==== Task inputs ====

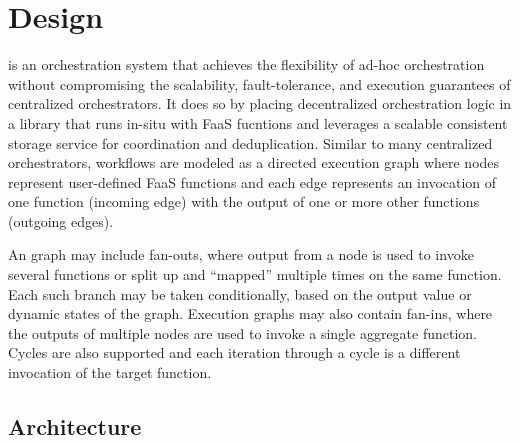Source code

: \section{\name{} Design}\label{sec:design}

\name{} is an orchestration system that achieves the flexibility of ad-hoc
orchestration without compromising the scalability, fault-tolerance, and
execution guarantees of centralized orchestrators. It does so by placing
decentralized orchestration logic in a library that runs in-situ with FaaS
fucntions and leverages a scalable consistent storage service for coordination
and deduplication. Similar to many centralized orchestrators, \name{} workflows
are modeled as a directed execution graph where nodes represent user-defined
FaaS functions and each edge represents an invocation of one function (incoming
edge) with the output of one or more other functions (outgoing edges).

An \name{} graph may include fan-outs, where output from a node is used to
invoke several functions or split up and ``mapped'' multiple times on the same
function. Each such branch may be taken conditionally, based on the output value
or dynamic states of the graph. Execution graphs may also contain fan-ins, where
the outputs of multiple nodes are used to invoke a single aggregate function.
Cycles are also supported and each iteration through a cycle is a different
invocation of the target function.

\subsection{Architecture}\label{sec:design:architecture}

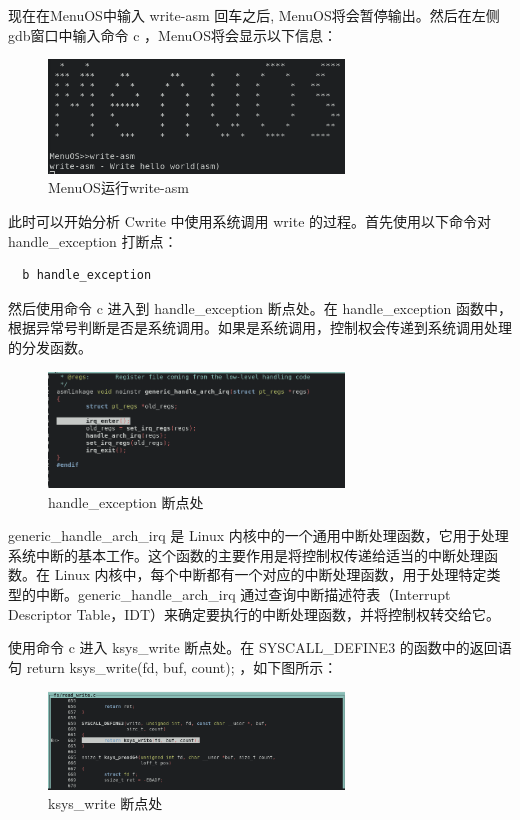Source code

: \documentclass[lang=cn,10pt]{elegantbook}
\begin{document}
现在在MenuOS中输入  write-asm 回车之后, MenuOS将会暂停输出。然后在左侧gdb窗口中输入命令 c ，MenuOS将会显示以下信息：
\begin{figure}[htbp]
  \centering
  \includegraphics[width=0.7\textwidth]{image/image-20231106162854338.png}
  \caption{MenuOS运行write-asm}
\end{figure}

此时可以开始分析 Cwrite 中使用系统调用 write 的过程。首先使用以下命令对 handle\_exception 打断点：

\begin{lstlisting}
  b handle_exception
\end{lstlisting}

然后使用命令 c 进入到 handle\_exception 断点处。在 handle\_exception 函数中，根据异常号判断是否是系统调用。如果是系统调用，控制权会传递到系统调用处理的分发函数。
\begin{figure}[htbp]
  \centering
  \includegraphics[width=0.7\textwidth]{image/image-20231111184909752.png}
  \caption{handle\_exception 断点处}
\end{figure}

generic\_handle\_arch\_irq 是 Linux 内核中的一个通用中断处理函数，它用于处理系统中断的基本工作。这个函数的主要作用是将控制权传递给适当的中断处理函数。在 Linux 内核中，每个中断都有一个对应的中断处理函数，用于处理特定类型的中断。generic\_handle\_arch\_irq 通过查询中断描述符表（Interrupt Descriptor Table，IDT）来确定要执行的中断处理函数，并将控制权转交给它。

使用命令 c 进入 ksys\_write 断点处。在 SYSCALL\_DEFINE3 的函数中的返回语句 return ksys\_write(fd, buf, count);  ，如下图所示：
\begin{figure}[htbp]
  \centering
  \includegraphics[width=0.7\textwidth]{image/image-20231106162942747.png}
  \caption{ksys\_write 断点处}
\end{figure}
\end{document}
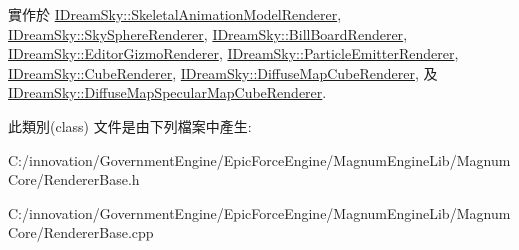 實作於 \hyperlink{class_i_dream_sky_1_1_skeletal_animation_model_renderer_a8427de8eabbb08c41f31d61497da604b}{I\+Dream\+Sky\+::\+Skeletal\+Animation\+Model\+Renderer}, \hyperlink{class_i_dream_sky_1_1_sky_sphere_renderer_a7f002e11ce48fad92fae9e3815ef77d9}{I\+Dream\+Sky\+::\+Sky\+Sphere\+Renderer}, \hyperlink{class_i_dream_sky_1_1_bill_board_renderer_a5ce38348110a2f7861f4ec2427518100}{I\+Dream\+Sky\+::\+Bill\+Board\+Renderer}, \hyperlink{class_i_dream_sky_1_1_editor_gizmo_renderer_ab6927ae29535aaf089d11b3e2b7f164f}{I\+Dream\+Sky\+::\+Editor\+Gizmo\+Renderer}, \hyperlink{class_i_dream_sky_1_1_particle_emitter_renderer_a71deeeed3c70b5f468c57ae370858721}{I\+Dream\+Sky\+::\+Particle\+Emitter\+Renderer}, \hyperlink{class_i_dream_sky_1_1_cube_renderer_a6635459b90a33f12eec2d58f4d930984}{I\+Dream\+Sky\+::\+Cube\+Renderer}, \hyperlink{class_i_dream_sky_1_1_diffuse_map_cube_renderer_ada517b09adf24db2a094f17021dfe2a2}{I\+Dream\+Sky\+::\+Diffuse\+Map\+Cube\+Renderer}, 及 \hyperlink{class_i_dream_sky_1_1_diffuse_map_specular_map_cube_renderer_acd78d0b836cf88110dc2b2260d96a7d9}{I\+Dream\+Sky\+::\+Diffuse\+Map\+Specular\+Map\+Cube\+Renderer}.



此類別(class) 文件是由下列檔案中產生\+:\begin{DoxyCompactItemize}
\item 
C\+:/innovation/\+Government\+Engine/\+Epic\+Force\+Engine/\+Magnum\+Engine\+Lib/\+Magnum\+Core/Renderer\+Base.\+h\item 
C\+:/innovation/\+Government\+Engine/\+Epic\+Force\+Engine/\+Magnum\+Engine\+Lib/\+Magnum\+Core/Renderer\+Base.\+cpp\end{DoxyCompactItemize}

====

## What is needed
Each line from the first line of the entries through the line containing "invocation of the target function." should be duplicated word for word, and nothing more; the pictures stay out.

## Response
Source code

: \section{\name{} Design}\label{sec:design}

\name{} is an orchestration system that achieves the flexibility of ad-hoc
orchestration without compromising the scalability, fault-tolerance, and
execution guarantees of centralized orchestrators. It does so by placing
decentralized orchestration logic in a library that runs in-situ with FaaS
fucntions and leverages a scalable consistent storage service for coordination
and deduplication. Similar to many centralized orchestrators, \name{} workflows
are modeled as a directed execution graph where nodes represent user-defined
FaaS functions and each edge represents an invocation of one function (incoming
edge) with the output of one or more other functions (outgoing edges).

An \name{} graph may include fan-outs, where output from a node is used to
invoke several functions or split up and ``mapped'' multiple times on the same
function. Each such branch may be taken conditionally, based on the output value
or dynamic states of the graph. Execution graphs may also contain fan-ins, where
the outputs of multiple nodes are used to invoke a single aggregate function.
Cycles are also supported and each iteration through a cycle is a different
invocation of the target function.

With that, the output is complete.